Introduction: A comprehensive pathophysiological mechanism to explain the relationship between high-salt intake and hypertension remains undefined. Evidence suggests that chloride, as the accompanying anion of sodium in dietary salt, is necessary to develop hypertension. We evaluated whether reducing dietary Cl- while keeping a standard Na+ intake modified blood pressure, cardiac hypertrophy, renal function, and vascular contractility after angiotensin II (AngII) infusion.

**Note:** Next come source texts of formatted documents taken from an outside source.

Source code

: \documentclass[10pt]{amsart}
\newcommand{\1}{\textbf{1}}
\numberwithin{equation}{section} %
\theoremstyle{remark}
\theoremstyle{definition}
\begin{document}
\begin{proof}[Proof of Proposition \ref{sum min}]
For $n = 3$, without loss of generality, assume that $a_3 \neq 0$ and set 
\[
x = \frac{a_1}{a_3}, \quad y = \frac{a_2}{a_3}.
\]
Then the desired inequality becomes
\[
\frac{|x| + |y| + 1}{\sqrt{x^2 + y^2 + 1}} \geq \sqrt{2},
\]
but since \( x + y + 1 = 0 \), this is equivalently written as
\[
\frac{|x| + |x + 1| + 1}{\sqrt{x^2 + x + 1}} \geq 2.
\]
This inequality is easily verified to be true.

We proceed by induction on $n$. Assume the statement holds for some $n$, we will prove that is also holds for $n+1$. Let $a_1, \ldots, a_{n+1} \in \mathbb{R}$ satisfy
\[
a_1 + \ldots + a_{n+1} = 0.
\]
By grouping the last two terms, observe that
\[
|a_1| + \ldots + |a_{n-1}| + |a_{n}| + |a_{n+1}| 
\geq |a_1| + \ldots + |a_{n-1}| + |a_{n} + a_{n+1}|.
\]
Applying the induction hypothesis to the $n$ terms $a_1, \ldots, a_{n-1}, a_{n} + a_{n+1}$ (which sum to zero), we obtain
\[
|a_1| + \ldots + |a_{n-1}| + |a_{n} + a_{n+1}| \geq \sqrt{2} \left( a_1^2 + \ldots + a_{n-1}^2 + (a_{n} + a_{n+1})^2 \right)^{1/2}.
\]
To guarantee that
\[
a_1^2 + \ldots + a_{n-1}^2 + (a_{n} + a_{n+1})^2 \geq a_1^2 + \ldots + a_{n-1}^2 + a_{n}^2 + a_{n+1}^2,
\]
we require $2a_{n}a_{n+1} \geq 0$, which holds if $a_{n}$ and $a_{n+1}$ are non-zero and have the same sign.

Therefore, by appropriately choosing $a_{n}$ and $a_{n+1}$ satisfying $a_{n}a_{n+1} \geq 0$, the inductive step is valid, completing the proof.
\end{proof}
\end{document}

Methods: C56BL/6J mice fed with standard Cl- diet or a low-Cl- diet (equimolar substitution of Cl- by a mixture of Na+ salts, both diets with standard Na+ content) received AngII (infusion of 1.5 mg/kg/day) or vehicle for 14 days. We measured systolic blood pressure (SBP), glomerular filtration rate (GFR), natriuretic response to acute saline load, and contractility of aortic rings from mice infused with vehicle and AngII, in standard and low-Cl- diet.

Results: The mice fed the standard diet presented increased SBP and cardiac hypertrophy after AngII infusion. In contrast, low-Cl- diet prevented the increase of SBP and cardiac hypertrophy. AngII-infused mice fed a standard diet presented hampered natriuretic response to saline load, meanwhile the low-Cl- diet preserved natriuretic response in AngII-infused mice, without change in GFR. Aortic rings from mice fed with standard diet or low-Cl- diet and infused with AngII presented a similar contractile response.

Conclusion: We conclude that the reduction in dietary Cl- as the accompanying anion of sodium in salt is protective from AngII pro-hypertensive actions due to a beneficial effect on kidney function and preserved natriuresis.

低氯饮食可防止动脉高血压的发生,并保护血管紧张素 II 注入小鼠的肾功能。
解释高盐摄入与高血压之间关系的综合病理生理机制仍未确定。有证据表明,氯化物作为食盐中钠的伴生阴离子,是高血压发病的必要条件:我们评估了在保持标准 Na+ 摄入量的同时减少膳食 Cl- 是否会改变血管紧张素 II 输注后的血压、心脏肥大、肾功能和血管收缩力:用标准Cl-饮食或低Cl-饮食(用Na+盐混合物等摩尔替代Cl-,两种饮食的Na+含量均为标准)喂养的C56BL/6J小鼠接受血管紧张素II(AngII,输注量为1.5毫克/千克/天)或药物治疗14天。我们测量了小鼠的收缩压(SBP)、肾小球滤过率(GFR)、对急性生理盐水负荷的钠尿反应以及主动脉环的收缩力:结果:喂食标准饮食的小鼠在输注 AngII 后出现 SBP 升高和心脏肥大。相反,低氯化饮食可防止 SBP 升高和心脏肥大。以标准饮食喂养的血管紧张素II注射小鼠对生理盐水负荷的钠利尿反应受阻;低Cl-饮食可保持血管紧张素II注射小鼠的钠利尿反应。用标准饮食或低氯化饮食喂养并灌注 AngII 的小鼠的主动脉环表现出相似的收缩反应:我们得出的结论是,减少食盐中作为钠的伴生阴离子的膳食 Cl-,对肾功能和保持利尿作用有益,因此对 AngII 促高血压作用具有保护作用。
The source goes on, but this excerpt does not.